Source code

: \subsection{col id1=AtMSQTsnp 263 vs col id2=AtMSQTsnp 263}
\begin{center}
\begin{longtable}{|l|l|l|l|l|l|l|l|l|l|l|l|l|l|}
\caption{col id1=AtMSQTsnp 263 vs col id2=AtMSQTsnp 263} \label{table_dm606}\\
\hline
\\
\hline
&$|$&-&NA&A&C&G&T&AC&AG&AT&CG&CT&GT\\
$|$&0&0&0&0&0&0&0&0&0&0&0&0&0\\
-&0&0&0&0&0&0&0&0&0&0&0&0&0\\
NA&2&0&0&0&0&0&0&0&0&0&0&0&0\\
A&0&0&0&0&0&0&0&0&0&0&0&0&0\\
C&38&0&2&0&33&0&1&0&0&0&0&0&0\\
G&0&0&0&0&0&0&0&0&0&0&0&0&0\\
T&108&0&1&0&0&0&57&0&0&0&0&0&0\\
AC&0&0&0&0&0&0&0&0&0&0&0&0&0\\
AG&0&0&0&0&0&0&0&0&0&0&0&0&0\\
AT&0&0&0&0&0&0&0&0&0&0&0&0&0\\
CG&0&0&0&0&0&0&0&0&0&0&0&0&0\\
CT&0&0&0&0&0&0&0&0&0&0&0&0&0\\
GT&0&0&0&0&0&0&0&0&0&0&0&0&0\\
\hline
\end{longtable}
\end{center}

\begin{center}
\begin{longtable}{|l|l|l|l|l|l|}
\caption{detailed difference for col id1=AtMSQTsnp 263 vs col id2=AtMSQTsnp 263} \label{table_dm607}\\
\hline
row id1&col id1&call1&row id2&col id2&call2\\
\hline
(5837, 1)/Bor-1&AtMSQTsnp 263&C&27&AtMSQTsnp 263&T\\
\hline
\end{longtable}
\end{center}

○ ○ ○ ○

- Directions:
In full and word for word, repeat the records.

- Exercise output:
Source code

: \subsection{col id1=AtMSQTsnp 263 vs col id2=AtMSQTsnp 263}
\begin{center}
\begin{longtable}{|l|l|l|l|l|l|l|l|l|l|l|l|l|l|}
\caption{col id1=AtMSQTsnp 263 vs col id2=AtMSQTsnp 263} \label{table_dm606}\\
\hline
\\
\hline
&$|$&-&NA&A&C&G&T&AC&AG&AT&CG&CT&GT\\
$|$&0&0&0&0&0&0&0&0&0&0&0&0&0\\
-&0&0&0&0&0&0&0&0&0&0&0&0&0\\
NA&2&0&0&0&0&0&0&0&0&0&0&0&0\\
A&0&0&0&0&0&0&0&0&0&0&0&0&0\\
C&38&0&2&0&33&0&1&0&0&0&0&0&0\\
G&0&0&0&0&0&0&0&0&0&0&0&0&0\\
T&108&0&1&0&0&0&57&0&0&0&0&0&0\\
AC&0&0&0&0&0&0&0&0&0&0&0&0&0\\
AG&0&0&0&0&0&0&0&0&0&0&0&0&0\\
AT&0&0&0&0&0&0&0&0&0&0&0&0&0\\
CG&0&0&0&0&0&0&0&0&0&0&0&0&0\\
CT&0&0&0&0&0&0&0&0&0&0&0&0&0\\
GT&0&0&0&0&0&0&0&0&0&0&0&0&0\\
\hline
\end{longtable}
\end{center}

\begin{center}
\begin{longtable}{|l|l|l|l|l|l|}
\caption{detailed difference for col id1=AtMSQTsnp 263 vs col id2=AtMSQTsnp 263} \label{table_dm607}\\
\hline
row id1&col id1&call1&row id2&col id2&call2\\
\hline
(5837, 1)/Bor-1&AtMSQTsnp 263&C&27&AtMSQTsnp 263&T\\
\hline
\end{longtable}
\end{center}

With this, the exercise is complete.